Near-Infrared Photoluminescence and Reversible Trans-to-Cis Photoisomerization of Mononuclear and Binuclear Ytterbium(III) Complexes Functionalized by Azobenzene Groups

[Image: see text] Two mononuclear and one binuclear ytterbium complexes with dual near-infrared (NIR) photoluminescence and reversible trans-to-cis photoisomerization functions were synthesized and characterized.

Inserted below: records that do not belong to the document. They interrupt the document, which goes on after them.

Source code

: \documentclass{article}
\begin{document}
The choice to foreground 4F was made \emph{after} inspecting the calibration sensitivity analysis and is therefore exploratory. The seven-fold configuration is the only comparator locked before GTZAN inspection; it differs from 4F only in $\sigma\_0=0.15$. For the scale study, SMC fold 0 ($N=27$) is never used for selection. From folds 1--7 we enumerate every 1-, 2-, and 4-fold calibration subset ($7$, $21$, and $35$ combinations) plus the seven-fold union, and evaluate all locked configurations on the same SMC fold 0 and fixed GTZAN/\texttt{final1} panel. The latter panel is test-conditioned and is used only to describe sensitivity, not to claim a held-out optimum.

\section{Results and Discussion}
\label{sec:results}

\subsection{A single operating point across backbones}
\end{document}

The central ytterbium(III) ion coordinates with two β-diketonate (4,4,4-trifluoro-1-phenylbutane-1,3-dionate (tfd)) ligands and one deprotonated azobenzene-containing tetradentate ligand [(E)-4-(phenyldiazenyl)-N,N-bis(pyridin-2-ylmethyl) benzohydrazide (HL), (E)-4-((4-(dimethylamino)phenyl)diazenyl)-N,N-bis(pyridin-2-ylmethyl)benzohydrazide (HNL), or (E)-4,4′-N′,N′-bis(pyridin-2-ylmethyl)benzohydrazide azobenzene (H(2)DL)] to form a neutral ternary complex ([Yb(tfd)(2)L], [Yb(tfd)(2)(NL)], or [Yb(2)(tfd)(4)(DL)], respectively), where the ytterbium(III) ion is eight-coordinated to N(3)O(5) donor sets. X-ray crystallographic analysis shows that all three complexes form a trigonal dodecahedron geometry with similar −N=N– distances that are slightly longer than those of the pure azobenzene-containing ligands. The NIR luminescence properties of the Yb(III) complexes were determined at a wavelength of about 980 nm with quantum yields in the range of 0.4–0.6% in ethanol and acetonitrile solutions at room temperature, and trans-to-cis photoisomerization was determined with the quantum yields (Φ(t→c) = 10(–2)) at the same level as their pure ligands. The trans-to-cis photoisomerization rates of the complexes (10(–4) s(–1)) are slightly higher than those of the pure ligands and similar to azobenzene (10(–5) to 10(–4) s(–1)). From time-dependent density functional theory calculations of the energy levels of the first excited triplet states of the ligands, the energies of the lowest excited triplet states of all of the ligands are higher than the resonance level of Yb(3+) (2F(5/2), 1.2722 eV). We suggest that these azo-containing ligands may participate in energy transfer to the ytterbium ion, in addition to the main “antenna effect” ligand tfd. This is the first report of azobenzene group-functionalized ytterbium complexes with dual NIR luminescence and photoisomerization properties, indicating that azobenzene-containing lanthanide(III) complexes have potential applications as dual function materials in biological systems.